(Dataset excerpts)

........

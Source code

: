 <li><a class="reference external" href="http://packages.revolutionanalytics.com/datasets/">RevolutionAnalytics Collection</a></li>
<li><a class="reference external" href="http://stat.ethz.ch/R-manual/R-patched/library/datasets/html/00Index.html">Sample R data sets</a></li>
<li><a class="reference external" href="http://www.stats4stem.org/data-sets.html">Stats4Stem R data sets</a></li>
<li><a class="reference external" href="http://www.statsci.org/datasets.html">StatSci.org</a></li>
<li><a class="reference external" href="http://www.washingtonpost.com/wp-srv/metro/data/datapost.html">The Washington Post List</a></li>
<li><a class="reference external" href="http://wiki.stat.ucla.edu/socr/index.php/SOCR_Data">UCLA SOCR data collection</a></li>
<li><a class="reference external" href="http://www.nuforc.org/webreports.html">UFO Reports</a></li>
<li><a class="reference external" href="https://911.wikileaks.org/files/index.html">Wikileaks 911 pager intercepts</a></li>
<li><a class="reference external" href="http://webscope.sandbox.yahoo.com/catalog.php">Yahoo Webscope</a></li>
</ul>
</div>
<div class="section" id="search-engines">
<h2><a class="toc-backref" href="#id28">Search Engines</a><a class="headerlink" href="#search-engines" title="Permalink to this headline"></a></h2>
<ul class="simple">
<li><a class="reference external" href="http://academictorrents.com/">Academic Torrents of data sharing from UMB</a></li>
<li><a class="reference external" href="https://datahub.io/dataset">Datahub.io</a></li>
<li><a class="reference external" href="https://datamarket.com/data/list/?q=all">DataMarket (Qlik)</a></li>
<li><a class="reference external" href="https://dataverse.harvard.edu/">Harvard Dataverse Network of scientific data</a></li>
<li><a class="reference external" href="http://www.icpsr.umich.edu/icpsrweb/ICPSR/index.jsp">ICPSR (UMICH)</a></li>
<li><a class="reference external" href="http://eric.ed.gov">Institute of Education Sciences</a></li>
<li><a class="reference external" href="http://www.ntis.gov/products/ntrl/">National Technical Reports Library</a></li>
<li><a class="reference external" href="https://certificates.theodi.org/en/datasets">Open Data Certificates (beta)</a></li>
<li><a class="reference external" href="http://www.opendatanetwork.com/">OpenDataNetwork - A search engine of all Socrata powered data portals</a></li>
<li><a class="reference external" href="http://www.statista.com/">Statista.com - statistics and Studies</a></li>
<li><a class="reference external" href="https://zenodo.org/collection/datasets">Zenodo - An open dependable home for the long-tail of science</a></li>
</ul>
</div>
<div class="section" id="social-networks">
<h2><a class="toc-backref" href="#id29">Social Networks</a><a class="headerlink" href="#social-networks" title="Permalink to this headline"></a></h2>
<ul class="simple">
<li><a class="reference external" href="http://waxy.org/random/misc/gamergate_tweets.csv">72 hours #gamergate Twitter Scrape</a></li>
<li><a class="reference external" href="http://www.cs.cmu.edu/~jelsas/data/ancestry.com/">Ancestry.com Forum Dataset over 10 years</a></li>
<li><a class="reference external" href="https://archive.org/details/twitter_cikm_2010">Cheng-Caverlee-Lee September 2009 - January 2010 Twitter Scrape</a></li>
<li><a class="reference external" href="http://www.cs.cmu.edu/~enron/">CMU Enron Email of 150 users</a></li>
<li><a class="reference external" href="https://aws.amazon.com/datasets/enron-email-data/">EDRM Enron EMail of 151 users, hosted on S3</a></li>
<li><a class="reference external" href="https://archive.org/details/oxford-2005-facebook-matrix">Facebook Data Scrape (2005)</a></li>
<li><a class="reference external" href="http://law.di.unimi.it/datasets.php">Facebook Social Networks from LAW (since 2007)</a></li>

........

> **Work to be completed**: Count each line above where the word "from" appears, and answer with nothing except that count.

> **Exercise result**: 2